> EXERCISE GOAL
Starting with the line that contains "2.0636560812139818 × 10^290 |" and stopping after the line that contains "7.284816737075833 × 10^289 |", return each line below exactly as written, with no others.
####################
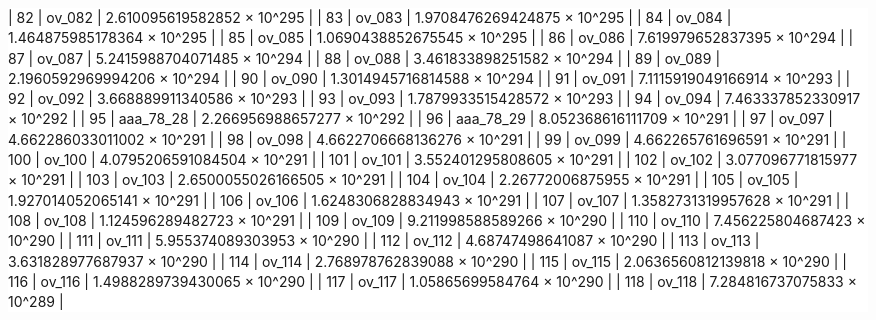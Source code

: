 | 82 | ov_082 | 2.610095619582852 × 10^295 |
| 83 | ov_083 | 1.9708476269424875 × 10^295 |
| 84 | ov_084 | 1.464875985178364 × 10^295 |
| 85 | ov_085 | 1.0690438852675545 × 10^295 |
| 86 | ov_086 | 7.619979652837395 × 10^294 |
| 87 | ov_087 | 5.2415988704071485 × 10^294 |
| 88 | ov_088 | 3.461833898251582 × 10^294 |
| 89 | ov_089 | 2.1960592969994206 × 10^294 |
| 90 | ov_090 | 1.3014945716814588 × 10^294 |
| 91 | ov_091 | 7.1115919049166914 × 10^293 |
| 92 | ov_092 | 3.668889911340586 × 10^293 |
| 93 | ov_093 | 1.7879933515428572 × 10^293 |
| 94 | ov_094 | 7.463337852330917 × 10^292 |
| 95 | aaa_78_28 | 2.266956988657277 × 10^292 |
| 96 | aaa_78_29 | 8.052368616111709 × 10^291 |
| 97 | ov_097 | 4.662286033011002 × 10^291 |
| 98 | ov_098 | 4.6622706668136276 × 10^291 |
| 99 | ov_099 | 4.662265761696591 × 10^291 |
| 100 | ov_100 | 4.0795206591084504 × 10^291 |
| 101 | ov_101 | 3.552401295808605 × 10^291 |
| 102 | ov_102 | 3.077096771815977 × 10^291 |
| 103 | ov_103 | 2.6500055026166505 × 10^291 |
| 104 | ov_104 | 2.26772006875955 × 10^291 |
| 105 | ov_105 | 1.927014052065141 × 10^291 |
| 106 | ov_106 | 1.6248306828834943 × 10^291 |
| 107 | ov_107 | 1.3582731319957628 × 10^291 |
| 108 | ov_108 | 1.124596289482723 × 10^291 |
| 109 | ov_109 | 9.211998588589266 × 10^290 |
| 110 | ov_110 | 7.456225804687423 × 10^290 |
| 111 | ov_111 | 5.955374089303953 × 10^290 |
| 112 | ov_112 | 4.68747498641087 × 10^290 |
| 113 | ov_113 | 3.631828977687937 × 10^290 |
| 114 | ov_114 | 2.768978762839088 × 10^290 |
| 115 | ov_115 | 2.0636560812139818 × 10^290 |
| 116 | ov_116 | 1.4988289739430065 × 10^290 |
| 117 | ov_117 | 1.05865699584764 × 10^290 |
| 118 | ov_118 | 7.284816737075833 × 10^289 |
####################
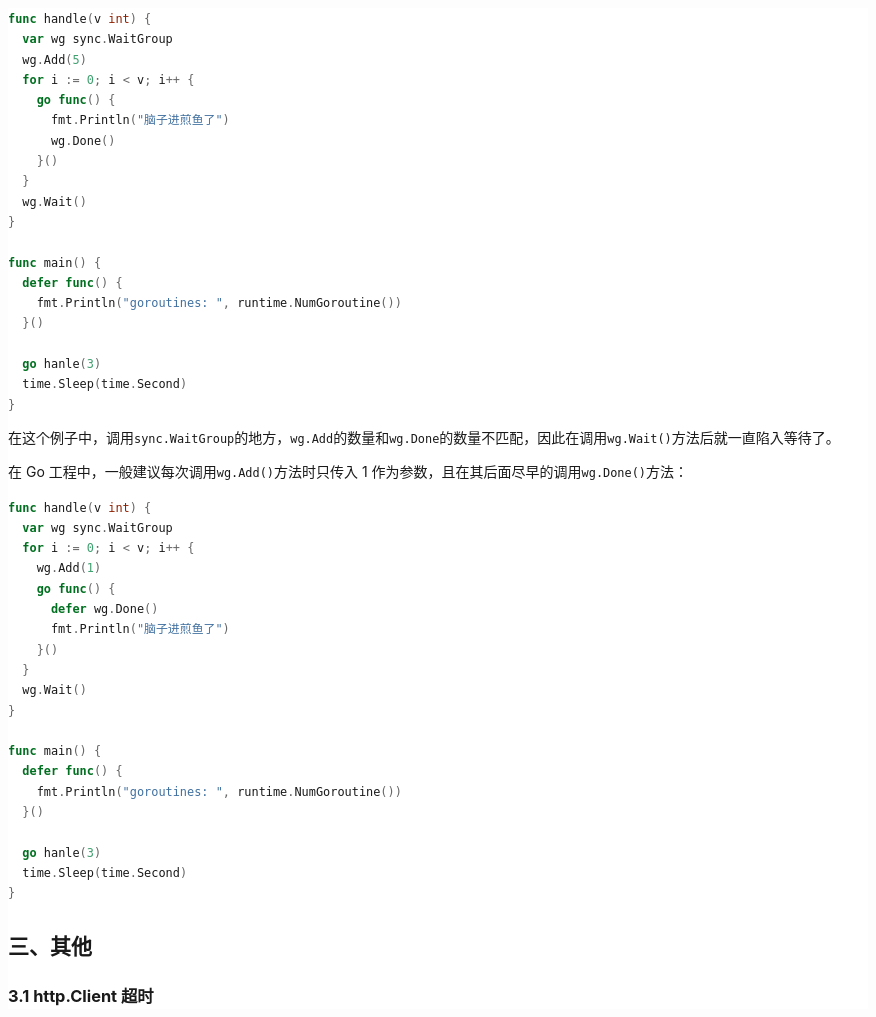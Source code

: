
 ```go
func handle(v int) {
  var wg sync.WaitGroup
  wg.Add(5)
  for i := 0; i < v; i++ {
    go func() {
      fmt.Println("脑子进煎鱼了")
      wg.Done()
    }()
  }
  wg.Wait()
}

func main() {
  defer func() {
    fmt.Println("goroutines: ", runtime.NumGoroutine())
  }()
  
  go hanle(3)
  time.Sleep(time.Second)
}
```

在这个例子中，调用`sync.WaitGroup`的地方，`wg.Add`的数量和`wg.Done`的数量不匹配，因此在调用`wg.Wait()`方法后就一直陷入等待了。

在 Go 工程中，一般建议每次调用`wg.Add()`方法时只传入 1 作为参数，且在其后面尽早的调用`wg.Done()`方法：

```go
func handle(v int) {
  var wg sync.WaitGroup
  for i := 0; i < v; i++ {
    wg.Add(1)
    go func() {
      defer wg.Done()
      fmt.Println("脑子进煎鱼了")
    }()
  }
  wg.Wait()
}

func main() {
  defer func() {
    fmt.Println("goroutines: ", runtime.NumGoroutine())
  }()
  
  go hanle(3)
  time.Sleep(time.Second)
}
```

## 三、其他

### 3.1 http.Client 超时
####################
> RESPONSE TO THE TASK
| 115 | ov_115 | 2.0636560812139818 × 10^290 |
| 116 | ov_116 | 1.4988289739430065 × 10^290 |
| 117 | ov_117 | 1.05865699584764 × 10^290 |
| 118 | ov_118 | 7.284816737075833 × 10^289 |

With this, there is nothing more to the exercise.